Les exemples anglais de liens entre rock et ballon rond  pullulent. Les plus grands groupes de musiciens du pays se battent pour écrire des hymnes à ses équipes nationales ; des titres de chansons ou d’albums font référence à des événements footbalistiques, quand ce n’est carrément un groupe qui emprunte son patronyme au monde du foot (le groupe anglais Saint Etienne) ; des artistes parsèment les pochettes de disques de références à ce sport ; et certains énoncent avec fierté leur soutien à leurs équipes préférées, et font même participer des footballeurs à leurs enregistrements. On verra même un disque-hommage anglais consacré à Eric Cantona (Cantona : the album, sorti en novembre 1995).

464.

« ‘Combien de fois a-t-on pu lire, lors d'une interview de tel chanteur ou tel guitariste "De toute façon, pour s'en sortir, on n'a guère le choix : soit on devient footballeur professionnel, soit on devient musicien." Une implacable vérité qui surtout fait office de dicton dans le Nord de l'Angleterre.’ » Basterra, Christophe, "Rock & Foot", Rock&Folk 371, juillet 1998, p26-32.

465.

O.W., "Soirée rock british sur Canal +", Libération, 21 juillet 2000, p38.

466.

A l’occasion d’un « ‘ridicule tapage médiatique repris par l'Angleterre unanime sur l'air de « Blur’ ‘ contre Oasis’ ‘», [le compositeur-guitariste] Noel Gallagher déclare à l’’ ‘Observer ’ ‘qu'il souhaite que « Damon et Alex de Blur chopent le sida et en crèvent ». Tsst-tsst.’ » Par-delà l’anecdote plus pitoyable que choquante, se révèle une réintroduction du facteur social dans le rock : « ‘Tout oppose apparemment, il est vrai, les deux groupes: Blur au look d'étudiant est l'image même du Sud middle-class de l'Angleterre, tandis que les raisons essentielles du succès d'Oasis résident dans son appartenance congénitale à la working-class emblématique du nord du pays.’  »Romance, Laurence, "Oasis, le hooliganisme pop au Zénith", Libération, 7 novembre 1995, p34-35.

467.

Le terme Yob désigne l’amateur de bières, de bagarre et de femmes (qu’il aborde sans respect).

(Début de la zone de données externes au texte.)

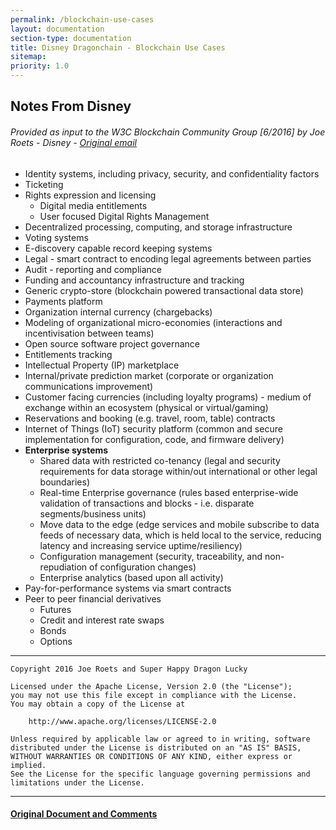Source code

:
 ```yaml
---
permalink: /blockchain-use-cases
layout: documentation
section-type: documentation
title: Disney Dragonchain - Blockchain Use Cases
sitemap:
priority: 1.0
---
```


## Notes From Disney

###### _Provided as input to the W3C Blockchain Community Group [6/2016] by Joe Roets - Disney - [Original email](https://lists.w3.org/Archives/Public/public-blockchain/2016May/0052.html)_

- Identity systems, including privacy, security, and confidentiality factors
- Ticketing
- Rights expression and licensing
    - Digital media entitlements
    - User focused Digital Rights Management
- Decentralized processing, computing, and storage infrastructure
- Voting systems
- E-discovery capable record keeping systems
- Legal - smart contract to encoding legal agreements between parties
- Audit - reporting and compliance
- Funding and accountancy infrastructure and tracking
- Generic crypto-store (blockchain powered transactional data store)
- Payments platform
- Organization internal currency (chargebacks)
- Modeling of organizational micro-economies (interactions and incentivisation between teams)
- Open source software project governance
- Entitlements tracking
- Intellectual Property (IP) marketplace
- Internal/private prediction market (corporate or organization communications improvement)
- Customer facing currencies (including loyalty programs) - medium of exchange within an ecosystem (physical or virtual/gaming)
- Reservations and booking (e.g. travel, room, table) contracts
- Internet of Things (IoT) security platform (common and secure implementation for configuration, code, and firmware delivery)
- **Enterprise systems**
    - Shared data with restricted co-tenancy (legal and security requirements for data storage within/out international or other legal boundaries)
    - Real-time Enterprise governance (rules based enterprise-wide validation of transactions and blocks - i.e. disparate segments/business units)
    - Move data to the edge (edge services and mobile subscribe to data feeds of necessary data, which is held local to the service, reducing latency and increasing service uptime/resiliency)
    - Configuration management (security, traceability, and non-repudiation of configuration changes)
    - Enterprise analytics (based upon all activity)
- Pay-for-performance systems via smart contracts
- Peer to peer financial derivatives
    - Futures
    - Credit and interest rate swaps
    - Bonds
    - Options

---

```
Copyright 2016 Joe Roets and Super Happy Dragon Lucky

Licensed under the Apache License, Version 2.0 (the "License");
you may not use this file except in compliance with the License.
You may obtain a copy of the License at

    http://www.apache.org/licenses/LICENSE-2.0

Unless required by applicable law or agreed to in writing, software
distributed under the License is distributed on an "AS IS" BASIS,
WITHOUT WARRANTIES OR CONDITIONS OF ANY KIND, either express or implied.
See the License for the specific language governing permissions and
limitations under the License.
```

---

#### [Original Document and Comments](https://docs.google.com/document/d/1JiGV7IUt1PTZg3JvBp9Cr0V7RyosOB_w-z6mMh87ktk/edit?usp=sharing)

Loaded est donc une revue dédiée au machisme, qui n’a certes pas été inventé par lui mais dont il est aujourd’hui de bon ton de se revendiquer grâce à ses efforts. Le fait d’aimer « ‘le foot, les belles voitures et les nanas pareilles’ » passe du statut de ringard à celui de cool.

468.

« ‘Ici, ce qui nous unit, c’est une passion pour la vie, l’envie de nous éclater, de fuir les petits soucis de la vie. Et forcément, cette quête des plaisirs passe par le pub et le stade ! Loaded, c’est le journal des gens à l’esprit libre. Le magazine célèbre un style de vie, une manière d’affronter le monde assez neuve en Angleterre : en prenant du bon temps, en se foutant de tout. Nous sommes des hédonistes, des jouisseurs. Et les yobs, à leur manière, sont aussi des hédonistes. Etre yob, ça n’a rien à voir avec un milieu social. On peut être riche ou fauché, blanc ou noir, et avoir un comportement de yob.’  » Tellier, Emmanuel et Beauvallet, JD, "La Mecque des mecs", Les Inrockuptibles 101, 23 avril 1997, p48-49.